One the one hand, it’s easy to do basic setup and go with it. On the other hand, the more complex tasks are hindered by the fact that most of the docs are written by people too close to the project to understand the issues. They talk and write in shorthand, and until you learn that particular lingo (for which no dictionary can be found) you’re out of luck.
You see, every project has a “philosophy,” for lack of a better word. It’s a way of approaching problems and tasks. When you grok that, working with the project becomes easier. I’ve always felt there were certain rules/guidelines in Drupal-world that I wasn’t privvy to. Oh, I’ve been able to figure them out, most of the time, when I’ve applied myself to the issue, so they’re not indecipherable.
But the problem is Drupal seems to wear those idiosyncracies as a badge of honor. (Honestly, one remark I’ve made often is Drupal is what Windows would be if it were a CMS.) It reminds me of the old Unix joke: “Unix *is* user-friendly; it’s just picky about who its friends are.” The Drupal tools don’t fit my hand well, they’re uncomfortable to use.
A good case in point is the subject of this particular post.
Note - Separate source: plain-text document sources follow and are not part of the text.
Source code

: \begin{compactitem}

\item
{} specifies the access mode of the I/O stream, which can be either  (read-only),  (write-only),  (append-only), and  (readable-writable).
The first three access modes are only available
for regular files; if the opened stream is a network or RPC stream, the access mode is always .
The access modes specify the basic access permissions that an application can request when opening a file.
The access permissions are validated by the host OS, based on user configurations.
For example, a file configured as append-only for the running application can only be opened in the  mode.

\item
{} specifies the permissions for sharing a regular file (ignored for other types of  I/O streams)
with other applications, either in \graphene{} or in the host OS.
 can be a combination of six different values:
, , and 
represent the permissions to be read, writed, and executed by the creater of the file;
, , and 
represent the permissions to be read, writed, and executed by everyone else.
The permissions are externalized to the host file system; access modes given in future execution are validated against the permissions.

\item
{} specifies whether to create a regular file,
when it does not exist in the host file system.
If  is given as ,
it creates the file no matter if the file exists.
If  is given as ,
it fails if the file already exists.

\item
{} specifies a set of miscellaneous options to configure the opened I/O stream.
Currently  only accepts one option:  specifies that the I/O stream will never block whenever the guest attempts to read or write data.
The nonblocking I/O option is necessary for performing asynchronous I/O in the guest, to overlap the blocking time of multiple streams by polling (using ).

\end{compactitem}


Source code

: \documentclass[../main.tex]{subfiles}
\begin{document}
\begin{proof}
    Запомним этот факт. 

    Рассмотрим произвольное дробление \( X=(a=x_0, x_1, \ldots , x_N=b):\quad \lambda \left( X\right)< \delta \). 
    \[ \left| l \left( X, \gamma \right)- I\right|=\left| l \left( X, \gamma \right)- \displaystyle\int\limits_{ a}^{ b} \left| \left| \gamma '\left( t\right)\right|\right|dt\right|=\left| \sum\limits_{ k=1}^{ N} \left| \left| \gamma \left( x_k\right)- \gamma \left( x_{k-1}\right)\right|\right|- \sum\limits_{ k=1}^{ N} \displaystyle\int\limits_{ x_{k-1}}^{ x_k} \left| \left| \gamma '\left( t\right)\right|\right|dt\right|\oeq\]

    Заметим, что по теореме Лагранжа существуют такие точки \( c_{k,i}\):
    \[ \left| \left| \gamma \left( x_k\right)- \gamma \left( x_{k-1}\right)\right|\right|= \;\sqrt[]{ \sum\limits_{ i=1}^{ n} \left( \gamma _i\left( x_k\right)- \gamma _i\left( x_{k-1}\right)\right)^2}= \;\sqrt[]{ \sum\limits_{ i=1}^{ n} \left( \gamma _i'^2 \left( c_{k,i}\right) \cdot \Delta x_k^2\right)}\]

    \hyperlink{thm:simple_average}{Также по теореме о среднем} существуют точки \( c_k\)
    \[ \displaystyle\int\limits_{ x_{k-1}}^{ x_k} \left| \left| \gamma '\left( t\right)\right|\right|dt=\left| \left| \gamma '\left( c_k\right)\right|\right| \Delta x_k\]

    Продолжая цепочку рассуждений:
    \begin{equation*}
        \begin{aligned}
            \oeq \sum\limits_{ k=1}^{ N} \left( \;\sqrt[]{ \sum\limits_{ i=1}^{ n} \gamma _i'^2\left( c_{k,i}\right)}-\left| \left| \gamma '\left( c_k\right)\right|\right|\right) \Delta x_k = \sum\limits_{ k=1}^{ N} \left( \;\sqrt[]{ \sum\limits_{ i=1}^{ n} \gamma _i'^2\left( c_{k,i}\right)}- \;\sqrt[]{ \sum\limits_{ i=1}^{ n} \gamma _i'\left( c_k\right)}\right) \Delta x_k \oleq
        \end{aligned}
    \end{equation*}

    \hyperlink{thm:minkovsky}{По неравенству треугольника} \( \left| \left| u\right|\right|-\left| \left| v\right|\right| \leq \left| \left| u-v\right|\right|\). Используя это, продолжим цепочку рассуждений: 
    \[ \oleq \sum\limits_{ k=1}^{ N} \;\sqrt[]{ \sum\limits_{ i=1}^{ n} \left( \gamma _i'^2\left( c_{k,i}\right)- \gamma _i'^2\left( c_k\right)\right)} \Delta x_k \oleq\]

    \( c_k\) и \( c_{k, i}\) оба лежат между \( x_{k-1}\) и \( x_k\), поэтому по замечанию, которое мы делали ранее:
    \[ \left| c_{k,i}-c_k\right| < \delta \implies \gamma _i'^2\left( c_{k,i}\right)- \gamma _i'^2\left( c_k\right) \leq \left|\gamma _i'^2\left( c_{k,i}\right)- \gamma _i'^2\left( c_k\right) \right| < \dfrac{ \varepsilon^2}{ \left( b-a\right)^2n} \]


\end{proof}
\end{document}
I went ahead and built the chess node I talked about here (I tossed the URL your way a couple of days ago). But there was no way for anyone without admin privileges for that node to be able to play through the games!
I gave up after a little while trying to get past that problem, and went on to more productive endeavors.
And that’s really the last time I touched Drupal. I feel left-handed in the right-hand world of Drupal. I just don’t grok the underlying philosophy of the work, so everything becomes a little stranger to me, and I in turn become a little clumsier working with it.
Back in my younger days I would have taken this difficulty as a personal challenge, and pulled all-nighters until I had slain the beast. But I’m crankier now, and less patient with unfriendly software. Now my attitude is more “If the software doesn’t want to do what I want it to do, screw it. I’ll find something else that will.”
When I’m working with Drupal, I feel like I’m playing one of the early computer adventure games, where I have to guess what word the developer wants me to use in order to find something in the desk I’m searching (“search” doesn’t find anything, neither does “look”, but “examine?”) without enough clues.
Heck, I even bought a book on Drupal, and all it did was tell me what I could easily figure out for myself, and did nothing to extend my understanding beyond that.
I’m no novice. I’ve been shuffling electrons around for a living for over a quarter of a century. I’ve no doubt I *can* handle anything Drupal throws at me. The nagging question for me has always been “Why should I?” There are too many alternatives to justify spending a lot of time on that when I could be building Rails sites, or other projects that I understand more completely.
Still there are attractive bits in Drupal, so I’ll continue to nibble at it from time to time, and curse the developers and writers for reveling in their obscurity. It’s #3 (sliding to #4 as Rails moves up the chart) on my list of tools I’ll use to build websites.